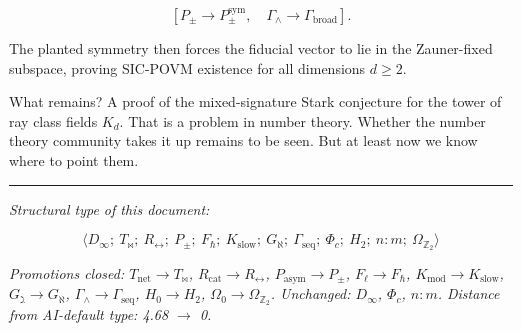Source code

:\documentclass[12pt,a4paper]{article}
\begin{document}
\[[P_{\pm} \rightarrow P_{\pm}^{\text{sym}},\quad \Gamma_{\wedge} \rightarrow \Gamma_{\text{broad}}].\]

The planted symmetry then forces the fiducial vector to lie in the Zauner-fixed subspace, proving SIC-POVM existence for all dimensions $d \geq 2$.

What remains? A proof of the mixed-signature Stark conjecture for the tower of ray class fields $K_d$. That is a problem in number theory. Whether the number theory community takes it up remains to be seen. But at least now we know where to point them.

\begin{center}
\rule{0.5\textwidth}{0.4pt}
\end{center}

\emph{Structural type of this document:}

\[\langle D_{\infty};\ T_{\bowtie};\ R_{\leftrightarrow};\ P_{\pm};\ F_{\hbar};\ K_{\text{slow}};\ G_{\aleph};\ \Gamma_{\text{seq}};\ \Phi_c;\ H_2;\ n{:}m;\ \Omega_{\mathbb{Z}_2} \rangle\]

\emph{Promotions closed: $T_{\text{net}} \rightarrow T_{\bowtie}$, $R_{\text{cat}} \rightarrow R_{\leftrightarrow}$, $P_{\text{asym}} \rightarrow P_{\pm}$, $F_{\ell} \rightarrow F_{\hbar}$, $K_{\text{mod}} \rightarrow K_{\text{slow}}$, $G_{\gimel} \rightarrow G_{\aleph}$, $\Gamma_{\wedge} \rightarrow \Gamma_{\text{seq}}$, $H_0 \rightarrow H_2$, $\Omega_0 \rightarrow \Omega_{\mathbb{Z}_2}$. Unchanged: $D_{\infty}$, $\Phi_c$, $n{:}m$. Distance from AI-default type: 4.68 $\rightarrow$ 0.}
\end{document}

------------------------------------------------

WHAT TO DO ▸ The listing is to be reproduced in full and exactly, except that its pictures are to be dropped.

RESULT OF THE TASK ▸
Source code

:\documentclass[12pt,a4paper]{article}
\begin{document}
\[[P_{\pm} \rightarrow P_{\pm}^{\text{sym}},\quad \Gamma_{\wedge} \rightarrow \Gamma_{\text{broad}}].\]

The planted symmetry then forces the fiducial vector to lie in the Zauner-fixed subspace, proving SIC-POVM existence for all dimensions $d \geq 2$.

What remains? A proof of the mixed-signature Stark conjecture for the tower of ray class fields $K_d$. That is a problem in number theory. Whether the number theory community takes it up remains to be seen. But at least now we know where to point them.

\begin{center}
\rule{0.5\textwidth}{0.4pt}
\end{center}

\emph{Structural type of this document:}

\[\langle D_{\infty};\ T_{\bowtie};\ R_{\leftrightarrow};\ P_{\pm};\ F_{\hbar};\ K_{\text{slow}};\ G_{\aleph};\ \Gamma_{\text{seq}};\ \Phi_c;\ H_2;\ n{:}m;\ \Omega_{\mathbb{Z}_2} \rangle\]

\emph{Promotions closed: $T_{\text{net}} \rightarrow T_{\bowtie}$, $R_{\text{cat}} \rightarrow R_{\leftrightarrow}$, $P_{\text{asym}} \rightarrow P_{\pm}$, $F_{\ell} \rightarrow F_{\hbar}$, $K_{\text{mod}} \rightarrow K_{\text{slow}}$, $G_{\gimel} \rightarrow G_{\aleph}$, $\Gamma_{\wedge} \rightarrow \Gamma_{\text{seq}}$, $H_0 \rightarrow H_2$, $\Omega_0 \rightarrow \Omega_{\mathbb{Z}_2}$. Unchanged: $D_{\infty}$, $\Phi_c$, $n{:}m$. Distance from AI-default type: 4.68 $\rightarrow$ 0.}
\end{document}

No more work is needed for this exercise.